# How to complete this task:
Examine the records and identify each line that includes the string "database". Copy those lines.

Stored data

=== Section Start ===

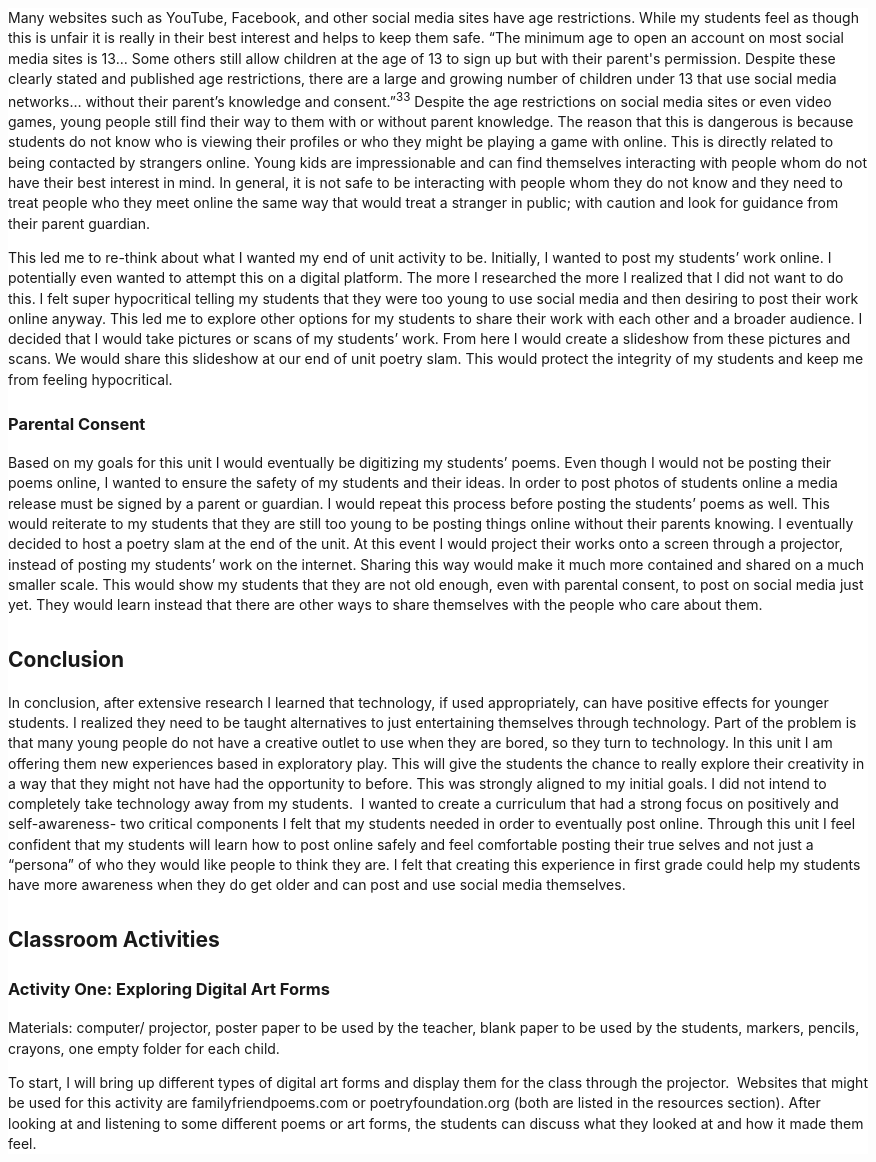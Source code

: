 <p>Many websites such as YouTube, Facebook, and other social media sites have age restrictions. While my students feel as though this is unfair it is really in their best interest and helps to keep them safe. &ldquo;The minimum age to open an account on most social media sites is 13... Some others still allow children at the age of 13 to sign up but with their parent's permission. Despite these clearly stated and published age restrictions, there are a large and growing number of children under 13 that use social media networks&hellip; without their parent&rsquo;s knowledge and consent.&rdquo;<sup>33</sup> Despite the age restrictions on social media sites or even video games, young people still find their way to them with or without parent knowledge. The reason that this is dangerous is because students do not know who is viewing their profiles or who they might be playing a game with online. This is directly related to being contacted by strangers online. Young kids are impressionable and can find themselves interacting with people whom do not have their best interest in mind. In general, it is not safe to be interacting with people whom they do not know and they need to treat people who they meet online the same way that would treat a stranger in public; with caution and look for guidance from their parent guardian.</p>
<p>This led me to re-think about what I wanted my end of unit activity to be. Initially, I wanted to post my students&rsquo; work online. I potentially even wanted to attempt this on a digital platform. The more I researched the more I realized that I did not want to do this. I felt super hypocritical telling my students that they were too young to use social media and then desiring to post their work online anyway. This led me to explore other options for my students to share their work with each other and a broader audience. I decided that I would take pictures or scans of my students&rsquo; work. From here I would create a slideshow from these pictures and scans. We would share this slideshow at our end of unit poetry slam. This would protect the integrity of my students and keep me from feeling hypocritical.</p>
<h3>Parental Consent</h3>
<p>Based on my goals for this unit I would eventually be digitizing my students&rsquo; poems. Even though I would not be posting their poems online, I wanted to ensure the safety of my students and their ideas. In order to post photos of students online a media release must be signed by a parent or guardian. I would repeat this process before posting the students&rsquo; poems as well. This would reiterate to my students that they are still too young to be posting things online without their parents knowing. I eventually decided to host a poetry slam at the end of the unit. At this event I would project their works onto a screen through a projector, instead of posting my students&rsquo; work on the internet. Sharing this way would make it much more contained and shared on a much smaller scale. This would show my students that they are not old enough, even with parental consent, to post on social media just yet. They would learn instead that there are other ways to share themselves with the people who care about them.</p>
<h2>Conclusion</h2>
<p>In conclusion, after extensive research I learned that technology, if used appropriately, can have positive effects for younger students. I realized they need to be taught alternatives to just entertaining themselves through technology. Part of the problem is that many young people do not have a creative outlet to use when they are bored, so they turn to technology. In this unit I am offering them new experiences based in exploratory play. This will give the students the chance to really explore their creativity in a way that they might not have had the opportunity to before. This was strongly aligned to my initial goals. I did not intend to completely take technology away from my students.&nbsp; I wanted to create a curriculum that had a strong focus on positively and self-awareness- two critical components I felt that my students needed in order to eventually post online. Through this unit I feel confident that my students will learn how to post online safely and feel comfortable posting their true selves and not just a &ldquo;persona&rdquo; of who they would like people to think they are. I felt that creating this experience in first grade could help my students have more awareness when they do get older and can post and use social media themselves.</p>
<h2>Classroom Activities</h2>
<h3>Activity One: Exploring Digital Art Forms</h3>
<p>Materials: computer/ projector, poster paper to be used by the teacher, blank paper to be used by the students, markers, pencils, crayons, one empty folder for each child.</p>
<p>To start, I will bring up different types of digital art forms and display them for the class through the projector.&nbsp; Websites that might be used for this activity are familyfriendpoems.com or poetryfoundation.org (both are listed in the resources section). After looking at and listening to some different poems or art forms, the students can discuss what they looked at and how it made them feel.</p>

=== Section End ===
=== Section Start ===

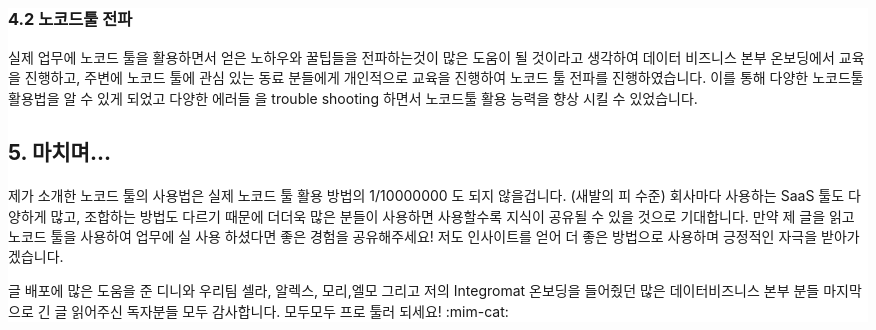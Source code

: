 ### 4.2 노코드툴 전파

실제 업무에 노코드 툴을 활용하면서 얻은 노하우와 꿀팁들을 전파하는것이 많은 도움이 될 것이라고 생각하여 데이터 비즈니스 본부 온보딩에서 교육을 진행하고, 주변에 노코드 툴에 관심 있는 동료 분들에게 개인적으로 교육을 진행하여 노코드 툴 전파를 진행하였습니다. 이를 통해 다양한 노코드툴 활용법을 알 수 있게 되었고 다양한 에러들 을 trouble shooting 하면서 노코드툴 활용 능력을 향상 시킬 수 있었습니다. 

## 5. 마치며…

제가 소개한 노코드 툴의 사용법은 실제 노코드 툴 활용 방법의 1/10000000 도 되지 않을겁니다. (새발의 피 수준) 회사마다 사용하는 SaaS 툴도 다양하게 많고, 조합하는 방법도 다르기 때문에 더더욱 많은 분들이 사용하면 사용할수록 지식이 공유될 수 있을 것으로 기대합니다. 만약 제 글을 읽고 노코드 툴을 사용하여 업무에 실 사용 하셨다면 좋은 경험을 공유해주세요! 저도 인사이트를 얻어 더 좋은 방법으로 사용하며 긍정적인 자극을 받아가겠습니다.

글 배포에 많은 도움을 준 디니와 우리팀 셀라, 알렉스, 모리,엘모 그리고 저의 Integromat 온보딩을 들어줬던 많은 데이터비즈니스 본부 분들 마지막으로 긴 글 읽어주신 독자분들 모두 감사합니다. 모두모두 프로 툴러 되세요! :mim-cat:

=== Section End ===
=== Section Start ===

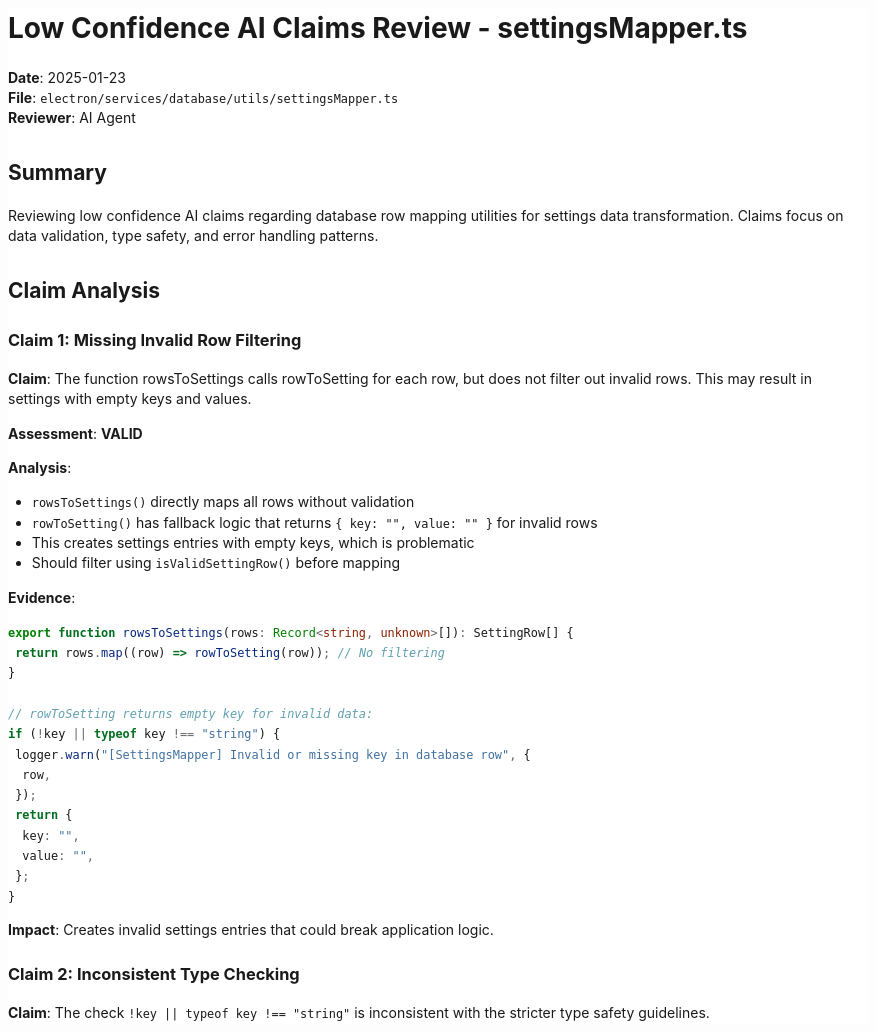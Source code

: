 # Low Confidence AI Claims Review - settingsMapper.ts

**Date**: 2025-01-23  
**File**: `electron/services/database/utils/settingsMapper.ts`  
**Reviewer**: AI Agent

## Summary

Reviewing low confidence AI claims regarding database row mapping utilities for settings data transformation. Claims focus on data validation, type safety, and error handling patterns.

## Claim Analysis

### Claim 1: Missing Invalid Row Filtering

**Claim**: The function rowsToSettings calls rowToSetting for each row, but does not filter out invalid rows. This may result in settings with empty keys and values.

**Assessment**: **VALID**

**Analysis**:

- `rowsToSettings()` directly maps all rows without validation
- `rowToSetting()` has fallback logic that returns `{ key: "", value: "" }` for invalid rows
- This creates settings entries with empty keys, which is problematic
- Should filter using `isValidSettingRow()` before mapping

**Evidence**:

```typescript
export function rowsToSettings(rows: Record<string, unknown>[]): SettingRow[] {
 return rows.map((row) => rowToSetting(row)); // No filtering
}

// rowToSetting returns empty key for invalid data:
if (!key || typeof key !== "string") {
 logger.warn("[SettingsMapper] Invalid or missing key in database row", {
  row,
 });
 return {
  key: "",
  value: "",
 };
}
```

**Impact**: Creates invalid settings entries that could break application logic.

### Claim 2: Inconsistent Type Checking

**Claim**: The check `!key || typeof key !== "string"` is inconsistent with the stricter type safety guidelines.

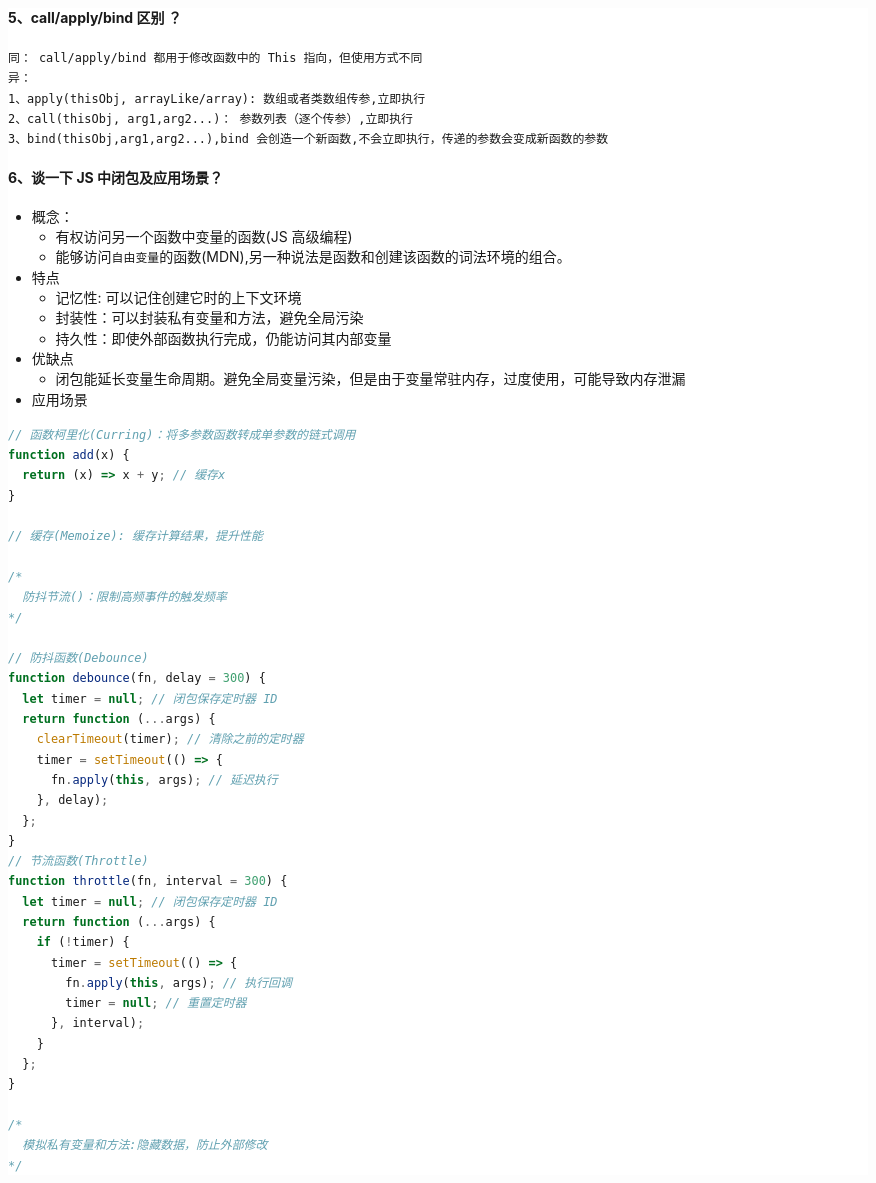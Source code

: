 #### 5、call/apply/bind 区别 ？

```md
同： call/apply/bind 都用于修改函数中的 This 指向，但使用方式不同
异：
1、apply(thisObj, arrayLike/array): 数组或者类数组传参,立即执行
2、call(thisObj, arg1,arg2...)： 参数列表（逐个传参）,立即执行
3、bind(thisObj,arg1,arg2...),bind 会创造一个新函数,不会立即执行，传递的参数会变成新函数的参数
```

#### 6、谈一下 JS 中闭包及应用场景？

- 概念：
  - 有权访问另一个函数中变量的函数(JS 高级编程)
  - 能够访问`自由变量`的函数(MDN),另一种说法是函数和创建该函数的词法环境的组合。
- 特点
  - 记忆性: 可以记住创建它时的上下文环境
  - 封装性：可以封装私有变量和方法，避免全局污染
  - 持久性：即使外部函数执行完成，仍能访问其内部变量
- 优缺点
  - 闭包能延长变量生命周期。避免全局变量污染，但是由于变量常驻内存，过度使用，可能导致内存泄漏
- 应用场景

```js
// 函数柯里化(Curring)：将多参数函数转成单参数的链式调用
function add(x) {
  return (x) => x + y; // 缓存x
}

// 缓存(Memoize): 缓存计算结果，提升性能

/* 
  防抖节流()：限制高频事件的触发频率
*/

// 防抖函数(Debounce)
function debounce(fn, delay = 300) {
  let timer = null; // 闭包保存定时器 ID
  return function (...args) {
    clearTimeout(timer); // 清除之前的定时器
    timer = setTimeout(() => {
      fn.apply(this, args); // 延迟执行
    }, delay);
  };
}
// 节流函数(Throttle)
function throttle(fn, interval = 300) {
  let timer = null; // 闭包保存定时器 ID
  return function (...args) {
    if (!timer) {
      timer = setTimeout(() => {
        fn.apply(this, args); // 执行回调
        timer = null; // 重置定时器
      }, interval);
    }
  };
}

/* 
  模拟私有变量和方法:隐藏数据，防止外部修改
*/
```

=== Section End ===

# Expected answer:
**File**: `electron/services/database/utils/settingsMapper.ts`  
Reviewing low confidence AI claims regarding database row mapping utilities for settings data transformation. Claims focus on data validation, type safety, and error handling patterns.
 logger.warn("[SettingsMapper] Invalid or missing key in database row", {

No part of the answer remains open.